_PROBLEM TO SOLVE:_
Lines from the beginning of the data through the line containing "These evaluation metrics" are to be copied exactly, with no other line included.

-------------------------

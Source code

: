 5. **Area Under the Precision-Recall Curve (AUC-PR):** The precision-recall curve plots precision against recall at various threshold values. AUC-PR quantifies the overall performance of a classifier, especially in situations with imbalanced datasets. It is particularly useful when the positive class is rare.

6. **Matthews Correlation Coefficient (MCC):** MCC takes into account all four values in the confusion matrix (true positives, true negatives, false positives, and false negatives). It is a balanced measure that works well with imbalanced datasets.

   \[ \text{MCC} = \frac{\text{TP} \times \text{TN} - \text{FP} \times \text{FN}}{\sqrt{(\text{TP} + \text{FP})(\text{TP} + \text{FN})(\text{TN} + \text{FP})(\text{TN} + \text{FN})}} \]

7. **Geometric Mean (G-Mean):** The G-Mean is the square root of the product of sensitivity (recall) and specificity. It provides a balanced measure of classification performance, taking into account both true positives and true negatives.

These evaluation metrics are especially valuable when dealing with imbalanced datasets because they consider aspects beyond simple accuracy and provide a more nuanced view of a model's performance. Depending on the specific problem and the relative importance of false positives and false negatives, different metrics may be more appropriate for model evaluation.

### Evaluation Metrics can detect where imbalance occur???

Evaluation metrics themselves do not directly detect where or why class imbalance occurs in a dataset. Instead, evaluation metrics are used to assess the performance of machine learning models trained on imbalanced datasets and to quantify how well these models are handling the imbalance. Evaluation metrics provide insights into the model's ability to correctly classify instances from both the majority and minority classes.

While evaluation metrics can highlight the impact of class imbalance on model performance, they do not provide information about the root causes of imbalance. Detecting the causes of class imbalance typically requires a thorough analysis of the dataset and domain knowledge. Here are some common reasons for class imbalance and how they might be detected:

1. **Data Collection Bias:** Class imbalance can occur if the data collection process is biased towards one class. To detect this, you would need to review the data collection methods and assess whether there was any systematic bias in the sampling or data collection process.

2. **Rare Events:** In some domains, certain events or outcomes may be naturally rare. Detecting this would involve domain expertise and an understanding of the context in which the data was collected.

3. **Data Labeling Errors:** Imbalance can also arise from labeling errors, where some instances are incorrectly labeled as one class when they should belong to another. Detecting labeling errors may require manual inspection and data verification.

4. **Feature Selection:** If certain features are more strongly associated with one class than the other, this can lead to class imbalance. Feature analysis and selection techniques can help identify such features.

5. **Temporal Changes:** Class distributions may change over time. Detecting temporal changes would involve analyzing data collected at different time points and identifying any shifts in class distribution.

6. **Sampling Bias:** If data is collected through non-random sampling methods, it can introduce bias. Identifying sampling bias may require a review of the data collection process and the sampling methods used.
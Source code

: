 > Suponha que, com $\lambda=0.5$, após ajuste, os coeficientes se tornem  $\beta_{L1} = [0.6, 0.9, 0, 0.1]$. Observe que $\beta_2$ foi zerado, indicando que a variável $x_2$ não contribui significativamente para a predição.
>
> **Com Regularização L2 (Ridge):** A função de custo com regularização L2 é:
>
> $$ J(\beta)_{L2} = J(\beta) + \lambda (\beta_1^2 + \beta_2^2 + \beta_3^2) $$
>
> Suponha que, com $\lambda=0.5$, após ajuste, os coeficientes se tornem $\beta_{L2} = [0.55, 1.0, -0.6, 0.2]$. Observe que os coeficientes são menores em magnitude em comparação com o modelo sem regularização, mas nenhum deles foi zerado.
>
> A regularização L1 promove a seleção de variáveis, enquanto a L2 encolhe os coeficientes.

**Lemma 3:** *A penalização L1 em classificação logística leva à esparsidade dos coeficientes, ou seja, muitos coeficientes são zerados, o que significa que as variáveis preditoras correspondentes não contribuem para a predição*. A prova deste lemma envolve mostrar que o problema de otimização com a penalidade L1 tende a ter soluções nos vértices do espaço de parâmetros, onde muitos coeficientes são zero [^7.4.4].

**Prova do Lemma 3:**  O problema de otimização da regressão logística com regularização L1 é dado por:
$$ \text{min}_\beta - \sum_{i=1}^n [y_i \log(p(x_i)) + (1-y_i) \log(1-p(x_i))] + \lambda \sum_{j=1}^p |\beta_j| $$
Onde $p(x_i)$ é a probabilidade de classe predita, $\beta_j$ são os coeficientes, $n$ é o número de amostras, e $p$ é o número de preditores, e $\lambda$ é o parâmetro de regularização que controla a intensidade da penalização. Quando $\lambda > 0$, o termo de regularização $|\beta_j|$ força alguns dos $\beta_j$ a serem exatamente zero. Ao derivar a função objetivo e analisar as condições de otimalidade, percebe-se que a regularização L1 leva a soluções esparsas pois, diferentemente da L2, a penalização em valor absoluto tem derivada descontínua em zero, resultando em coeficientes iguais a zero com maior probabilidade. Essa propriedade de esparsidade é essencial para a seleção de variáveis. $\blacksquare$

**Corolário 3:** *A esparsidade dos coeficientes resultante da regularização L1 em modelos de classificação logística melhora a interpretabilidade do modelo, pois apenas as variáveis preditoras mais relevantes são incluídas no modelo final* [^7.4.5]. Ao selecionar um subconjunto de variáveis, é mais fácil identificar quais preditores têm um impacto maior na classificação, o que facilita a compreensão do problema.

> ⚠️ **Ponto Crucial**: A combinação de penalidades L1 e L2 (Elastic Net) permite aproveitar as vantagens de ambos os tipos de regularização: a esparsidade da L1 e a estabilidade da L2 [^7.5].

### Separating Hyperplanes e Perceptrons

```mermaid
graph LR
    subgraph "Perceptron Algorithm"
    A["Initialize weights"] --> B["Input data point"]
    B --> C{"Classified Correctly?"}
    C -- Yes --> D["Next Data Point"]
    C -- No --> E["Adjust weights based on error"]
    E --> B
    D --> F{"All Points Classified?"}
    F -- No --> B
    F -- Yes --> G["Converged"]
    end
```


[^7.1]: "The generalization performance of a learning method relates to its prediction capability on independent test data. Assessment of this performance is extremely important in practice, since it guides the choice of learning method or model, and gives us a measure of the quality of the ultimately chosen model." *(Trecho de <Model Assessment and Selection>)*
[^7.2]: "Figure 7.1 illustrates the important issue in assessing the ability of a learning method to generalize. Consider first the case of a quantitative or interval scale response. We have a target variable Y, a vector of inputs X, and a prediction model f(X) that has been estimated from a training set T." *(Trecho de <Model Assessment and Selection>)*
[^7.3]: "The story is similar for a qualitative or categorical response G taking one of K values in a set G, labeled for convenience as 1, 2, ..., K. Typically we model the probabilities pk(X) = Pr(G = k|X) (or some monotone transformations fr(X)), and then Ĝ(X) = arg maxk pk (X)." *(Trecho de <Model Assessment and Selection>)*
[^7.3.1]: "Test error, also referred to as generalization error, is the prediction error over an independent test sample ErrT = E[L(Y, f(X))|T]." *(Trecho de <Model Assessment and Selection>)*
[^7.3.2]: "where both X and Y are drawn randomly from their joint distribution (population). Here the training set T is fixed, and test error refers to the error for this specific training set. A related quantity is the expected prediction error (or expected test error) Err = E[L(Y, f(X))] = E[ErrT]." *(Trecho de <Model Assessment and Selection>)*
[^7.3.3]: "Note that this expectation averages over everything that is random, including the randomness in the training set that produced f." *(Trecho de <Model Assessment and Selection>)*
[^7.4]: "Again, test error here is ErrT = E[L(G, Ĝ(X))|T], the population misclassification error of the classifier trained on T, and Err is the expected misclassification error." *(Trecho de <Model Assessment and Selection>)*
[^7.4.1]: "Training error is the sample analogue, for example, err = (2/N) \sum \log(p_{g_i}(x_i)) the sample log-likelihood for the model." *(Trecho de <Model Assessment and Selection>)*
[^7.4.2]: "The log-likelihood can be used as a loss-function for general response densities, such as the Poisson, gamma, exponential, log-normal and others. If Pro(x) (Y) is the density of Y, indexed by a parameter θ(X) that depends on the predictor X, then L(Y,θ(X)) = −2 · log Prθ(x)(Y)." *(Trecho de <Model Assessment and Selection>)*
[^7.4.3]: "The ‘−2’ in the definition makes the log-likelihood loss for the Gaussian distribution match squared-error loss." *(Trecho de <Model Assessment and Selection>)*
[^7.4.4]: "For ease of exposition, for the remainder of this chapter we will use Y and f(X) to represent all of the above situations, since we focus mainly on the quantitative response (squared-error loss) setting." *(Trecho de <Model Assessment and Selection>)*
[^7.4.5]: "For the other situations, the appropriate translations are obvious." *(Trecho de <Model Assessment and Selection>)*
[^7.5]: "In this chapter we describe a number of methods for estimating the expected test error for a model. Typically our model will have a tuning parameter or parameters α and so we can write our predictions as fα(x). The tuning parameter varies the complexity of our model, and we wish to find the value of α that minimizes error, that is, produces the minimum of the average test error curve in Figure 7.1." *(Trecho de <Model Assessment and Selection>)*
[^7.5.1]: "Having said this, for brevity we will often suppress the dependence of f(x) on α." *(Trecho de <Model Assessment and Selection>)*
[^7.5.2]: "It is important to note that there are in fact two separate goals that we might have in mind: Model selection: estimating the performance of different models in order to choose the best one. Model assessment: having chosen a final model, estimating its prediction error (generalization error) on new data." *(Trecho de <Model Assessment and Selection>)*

-------------------------

_WORKED SOLUTION:_
Source code

: 5. **Area Under the Precision-Recall Curve (AUC-PR):** The precision-recall curve plots precision against recall at various threshold values. AUC-PR quantifies the overall performance of a classifier, especially in situations with imbalanced datasets. It is particularly useful when the positive class is rare.

6. **Matthews Correlation Coefficient (MCC):** MCC takes into account all four values in the confusion matrix (true positives, true negatives, false positives, and false negatives). It is a balanced measure that works well with imbalanced datasets.

   \[ \text{MCC} = \frac{\text{TP} \times \text{TN} - \text{FP} \times \text{FN}}{\sqrt{(\text{TP} + \text{FP})(\text{TP} + \text{FN})(\text{TN} + \text{FP})(\text{TN} + \text{FN})}} \]

7. **Geometric Mean (G-Mean):** The G-Mean is the square root of the product of sensitivity (recall) and specificity. It provides a balanced measure of classification performance, taking into account both true positives and true negatives.

These evaluation metrics are especially valuable when dealing with imbalanced datasets because they consider aspects beyond simple accuracy and provide a more nuanced view of a model's performance. Depending on the specific problem and the relative importance of false positives and false negatives, different metrics may be more appropriate for model evaluation.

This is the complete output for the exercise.